[Stored entries]:
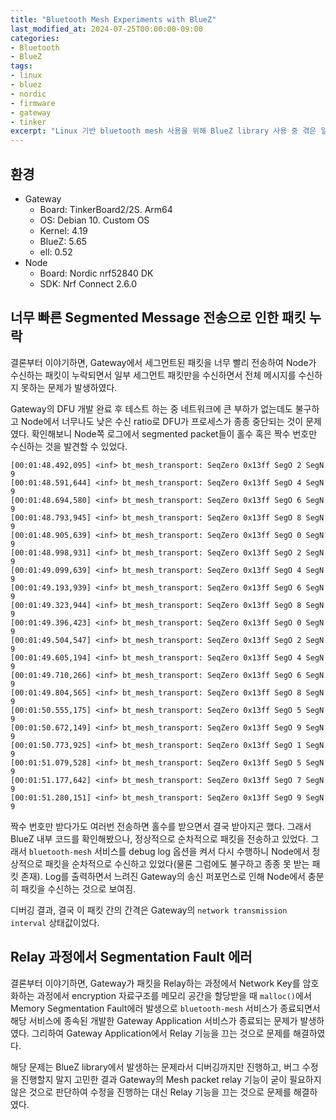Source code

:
 ```yaml
---
title: "Bluetooth Mesh Experiments with BlueZ"
last_modified_at: 2024-07-25T00:00:00-09:00
categories:
- Bluetooth
- BlueZ
tags:
- linux
- bluez
- nordic
- firmware
- gateway
- tinker
excerpt: "Linux 기반 bluetooth mesh 사용을 위해 BlueZ library 사용 중 겪은 일"
---
```



## 환경

- Gateway
    - Board: TinkerBoard2/2S. Arm64
    - OS: Debian 10. Custom OS
    - Kernel: 4.19
    - BlueZ: 5.65
    - ell: 0.52
- Node
    - Board: Nordic nrf52840 DK
    - SDK: Nrf Connect 2.6.0


## 너무 빠른 Segmented Message 전송으로 인한 패킷 누락

결론부터 이야기하면, Gateway에서 세그먼트된 패킷을 너무 빨리 전송하여 Node가 수신하는 패킷이
누락되면서 일부 세그먼트 패킷만을 수신하면서 전체 메시지를 수신하지 못하는 문제가 발생하였다.

Gateway의 DFU 개발 완료 후 테스트 하는 중 네트워크에 큰 부하가 없는데도 불구하고 Node에서 너무나도
낮은 수신 ratio로 DFU가 프로세스가 종종 중단되는 것이 문제였다.
확인해보니 Node쪽 로그에서 segmented packet들이 홀수 혹은 짝수 번호만 수신하는 것을 발견할 수 있었다.

```
[00:01:48.492,095] <inf> bt_mesh_transport: SeqZero 0x13ff SegO 2 SegN 9
[00:01:48.591,644] <inf> bt_mesh_transport: SeqZero 0x13ff SegO 4 SegN 9
[00:01:48.694,580] <inf> bt_mesh_transport: SeqZero 0x13ff SegO 6 SegN 9
[00:01:48.793,945] <inf> bt_mesh_transport: SeqZero 0x13ff SegO 8 SegN 9
[00:01:48.905,639] <inf> bt_mesh_transport: SeqZero 0x13ff SegO 0 SegN 9
[00:01:48.998,931] <inf> bt_mesh_transport: SeqZero 0x13ff SegO 2 SegN 9
[00:01:49.099,639] <inf> bt_mesh_transport: SeqZero 0x13ff SegO 4 SegN 9
[00:01:49.193,939] <inf> bt_mesh_transport: SeqZero 0x13ff SegO 6 SegN 9
[00:01:49.323,944] <inf> bt_mesh_transport: SeqZero 0x13ff SegO 8 SegN 9
[00:01:49.396,423] <inf> bt_mesh_transport: SeqZero 0x13ff SegO 0 SegN 9
[00:01:49.504,547] <inf> bt_mesh_transport: SeqZero 0x13ff SegO 2 SegN 9
[00:01:49.605,194] <inf> bt_mesh_transport: SeqZero 0x13ff SegO 4 SegN 9
[00:01:49.710,266] <inf> bt_mesh_transport: SeqZero 0x13ff SegO 6 SegN 9
[00:01:49.804,565] <inf> bt_mesh_transport: SeqZero 0x13ff SegO 8 SegN 9
[00:01:50.555,175] <inf> bt_mesh_transport: SeqZero 0x13ff SegO 5 SegN 9
[00:01:50.672,149] <inf> bt_mesh_transport: SeqZero 0x13ff SegO 9 SegN 9
[00:01:50.773,925] <inf> bt_mesh_transport: SeqZero 0x13ff SegO 1 SegN 9
[00:01:51.079,528] <inf> bt_mesh_transport: SeqZero 0x13ff SegO 5 SegN 9
[00:01:51.177,642] <inf> bt_mesh_transport: SeqZero 0x13ff SegO 7 SegN 9
[00:01:51.280,151] <inf> bt_mesh_transport: SeqZero 0x13ff SegO 9 SegN 9
```

짝수 번호만 받다가도 여러번 전송하면 홀수를 받으면서 결국 받아지곤 했다. 그래서 BlueZ 내부 코드를
확인해봤으나, 정상적으로 순차적으로 패킷을 전송하고 있었다. 그래서 `bluetooth-mesh` 서비스를 debug
log 옵션을 켜서 다시 수행하니 Node에서 정상적으로 패킷을 순차적으로 수신하고 있었다(물론 그럼에도
불구하고 종종 못 받는 패킷 존재). Log를 출력하면서 느려진 Gateway의 송신 퍼포먼스로 인해 Node에서
충분히 패킷을 수신하는 것으로 보여짐.

디버깅 결과, 결국 이 패킷 간의 간격은 Gateway의 `network transmission interval` 상태값이었다.


## Relay 과정에서 Segmentation Fault 에러

결론부터 이야기하면, Gateway가 패킷을 Relay하는 과정에서 Network Key를 암호화하는 과정에서
encryption 자료구조를 메모리 공간을 할당받을 때 `malloc()`에서 Memory Segmentation Fault에러 발생으로
`bluetooth-mesh` 서비스가 종료되면서 해당 서비스에 종속된 개발한 Gateway Application 서비스가
종료되는 문제가 발생하였다. 그리하여 Gateway Application에서 Relay 기능을 끄는 것으로 문제를
해결하였다.

해당 문제는 BlueZ library에서 발생하는 문제라서 디버깅까지만 진행하고, 버그 수정을 진행할지 말지
고민한 결과 Gateway의 Mesh packet relay 기능이 굳이 필요하지 않은 것으로 판단하여 수정을 진행하는
대신 Relay 기능을 끄는 것으로 문제를 해결하였다.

[Required work]:
Write out exactly the lines above from the line with "encryption 자료구조를 메모리" through the line with "해당 문제는 BlueZ", both of them included, and leave out all other lines.

[Task result]:
encryption 자료구조를 메모리 공간을 할당받을 때 `malloc()`에서 Memory Segmentation Fault에러 발생으로
`bluetooth-mesh` 서비스가 종료되면서 해당 서비스에 종속된 개발한 Gateway Application 서비스가
종료되는 문제가 발생하였다. 그리하여 Gateway Application에서 Relay 기능을 끄는 것으로 문제를
해결하였다.

해당 문제는 BlueZ library에서 발생하는 문제라서 디버깅까지만 진행하고, 버그 수정을 진행할지 말지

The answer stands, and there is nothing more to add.